Task data
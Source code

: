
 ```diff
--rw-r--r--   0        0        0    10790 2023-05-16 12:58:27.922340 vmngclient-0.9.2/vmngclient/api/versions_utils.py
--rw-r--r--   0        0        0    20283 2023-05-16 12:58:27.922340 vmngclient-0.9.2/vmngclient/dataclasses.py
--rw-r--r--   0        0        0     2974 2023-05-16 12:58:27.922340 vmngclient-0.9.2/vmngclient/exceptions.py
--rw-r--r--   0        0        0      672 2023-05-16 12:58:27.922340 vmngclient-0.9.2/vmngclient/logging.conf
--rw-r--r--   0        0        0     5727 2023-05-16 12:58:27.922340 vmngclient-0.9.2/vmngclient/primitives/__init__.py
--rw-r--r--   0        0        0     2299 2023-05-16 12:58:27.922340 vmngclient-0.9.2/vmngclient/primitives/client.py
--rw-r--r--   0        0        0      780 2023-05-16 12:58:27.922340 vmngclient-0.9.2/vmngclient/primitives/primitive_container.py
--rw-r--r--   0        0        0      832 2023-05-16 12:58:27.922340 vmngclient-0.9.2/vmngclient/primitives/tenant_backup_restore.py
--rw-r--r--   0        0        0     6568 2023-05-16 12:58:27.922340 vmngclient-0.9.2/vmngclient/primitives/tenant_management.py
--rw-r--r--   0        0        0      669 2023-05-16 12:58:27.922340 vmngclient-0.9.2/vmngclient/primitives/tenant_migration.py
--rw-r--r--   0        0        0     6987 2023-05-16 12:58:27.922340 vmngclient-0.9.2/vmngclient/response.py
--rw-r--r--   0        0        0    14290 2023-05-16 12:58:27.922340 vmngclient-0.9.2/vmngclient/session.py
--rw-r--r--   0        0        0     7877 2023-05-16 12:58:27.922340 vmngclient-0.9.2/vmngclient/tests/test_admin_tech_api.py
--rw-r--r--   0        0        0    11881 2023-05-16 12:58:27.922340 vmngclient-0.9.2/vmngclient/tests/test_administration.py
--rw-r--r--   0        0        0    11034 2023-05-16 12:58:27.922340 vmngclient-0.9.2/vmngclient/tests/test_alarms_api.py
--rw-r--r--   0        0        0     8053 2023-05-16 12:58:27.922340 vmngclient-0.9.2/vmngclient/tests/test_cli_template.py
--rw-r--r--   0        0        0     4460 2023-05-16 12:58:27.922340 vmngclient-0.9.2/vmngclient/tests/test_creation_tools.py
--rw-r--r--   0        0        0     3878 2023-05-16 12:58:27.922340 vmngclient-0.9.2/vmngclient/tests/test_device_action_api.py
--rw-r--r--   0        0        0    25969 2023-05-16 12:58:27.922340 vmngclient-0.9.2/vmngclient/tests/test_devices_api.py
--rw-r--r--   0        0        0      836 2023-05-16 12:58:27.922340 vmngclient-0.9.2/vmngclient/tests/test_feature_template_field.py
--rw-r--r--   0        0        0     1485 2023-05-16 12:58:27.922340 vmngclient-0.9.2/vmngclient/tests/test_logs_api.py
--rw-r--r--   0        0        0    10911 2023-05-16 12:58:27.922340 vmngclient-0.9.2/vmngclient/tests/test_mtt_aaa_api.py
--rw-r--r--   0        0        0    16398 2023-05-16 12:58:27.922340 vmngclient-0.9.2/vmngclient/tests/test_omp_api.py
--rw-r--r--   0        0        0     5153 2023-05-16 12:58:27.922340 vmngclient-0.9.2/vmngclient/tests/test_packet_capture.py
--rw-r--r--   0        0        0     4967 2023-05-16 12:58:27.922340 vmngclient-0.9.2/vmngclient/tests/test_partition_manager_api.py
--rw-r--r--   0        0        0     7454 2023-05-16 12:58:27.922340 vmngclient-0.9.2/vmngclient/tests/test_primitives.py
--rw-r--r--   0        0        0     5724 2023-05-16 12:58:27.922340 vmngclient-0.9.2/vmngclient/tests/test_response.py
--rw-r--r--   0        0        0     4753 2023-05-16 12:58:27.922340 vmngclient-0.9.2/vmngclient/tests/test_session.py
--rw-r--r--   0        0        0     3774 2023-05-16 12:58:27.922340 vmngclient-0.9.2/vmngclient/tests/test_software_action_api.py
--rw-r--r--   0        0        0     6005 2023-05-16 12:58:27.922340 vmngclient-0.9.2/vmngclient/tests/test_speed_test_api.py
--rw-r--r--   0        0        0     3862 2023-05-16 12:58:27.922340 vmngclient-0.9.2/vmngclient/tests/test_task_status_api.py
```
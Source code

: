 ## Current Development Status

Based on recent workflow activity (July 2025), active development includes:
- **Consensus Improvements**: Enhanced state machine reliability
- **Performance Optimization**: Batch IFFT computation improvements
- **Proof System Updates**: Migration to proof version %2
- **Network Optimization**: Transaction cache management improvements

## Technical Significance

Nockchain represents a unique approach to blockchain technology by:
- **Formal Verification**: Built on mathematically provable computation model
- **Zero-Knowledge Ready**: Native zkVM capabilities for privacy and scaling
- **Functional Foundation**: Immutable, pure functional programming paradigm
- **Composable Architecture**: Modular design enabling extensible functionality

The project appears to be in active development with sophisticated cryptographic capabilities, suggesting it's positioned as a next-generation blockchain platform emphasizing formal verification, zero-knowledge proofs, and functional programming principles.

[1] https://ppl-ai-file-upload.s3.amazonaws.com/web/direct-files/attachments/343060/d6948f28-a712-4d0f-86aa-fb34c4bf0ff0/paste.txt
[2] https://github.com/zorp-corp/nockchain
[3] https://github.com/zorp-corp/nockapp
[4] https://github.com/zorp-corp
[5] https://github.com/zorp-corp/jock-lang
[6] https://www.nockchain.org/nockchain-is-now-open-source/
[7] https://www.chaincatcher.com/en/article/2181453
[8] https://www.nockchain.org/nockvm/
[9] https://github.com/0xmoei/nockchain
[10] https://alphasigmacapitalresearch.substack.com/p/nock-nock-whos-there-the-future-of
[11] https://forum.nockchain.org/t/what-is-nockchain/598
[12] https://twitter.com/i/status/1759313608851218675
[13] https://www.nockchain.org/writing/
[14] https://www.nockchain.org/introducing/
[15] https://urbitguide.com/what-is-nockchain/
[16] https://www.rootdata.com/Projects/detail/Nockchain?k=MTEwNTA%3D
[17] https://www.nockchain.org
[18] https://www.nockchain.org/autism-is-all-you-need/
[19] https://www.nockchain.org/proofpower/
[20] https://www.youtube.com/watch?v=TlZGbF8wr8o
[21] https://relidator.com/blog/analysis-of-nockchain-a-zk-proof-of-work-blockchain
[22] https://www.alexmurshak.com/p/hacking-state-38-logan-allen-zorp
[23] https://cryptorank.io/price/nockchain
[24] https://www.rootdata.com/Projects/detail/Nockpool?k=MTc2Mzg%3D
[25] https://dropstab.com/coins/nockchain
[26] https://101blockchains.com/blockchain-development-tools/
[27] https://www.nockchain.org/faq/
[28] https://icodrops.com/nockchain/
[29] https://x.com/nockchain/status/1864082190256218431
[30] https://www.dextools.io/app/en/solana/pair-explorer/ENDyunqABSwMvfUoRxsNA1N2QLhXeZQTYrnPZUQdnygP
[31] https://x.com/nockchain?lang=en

Exercise objective
Would you please copy exactly the part of the entries above that begins at the line containing "- **Functional Foundation**: Immutable, pure" and ends at the line containing "- **Composable Architecture**: Modular", both lines included?

Solved problem
- **Functional Foundation**: Immutable, pure functional programming paradigm
- **Composable Architecture**: Modular design enabling extensible functionality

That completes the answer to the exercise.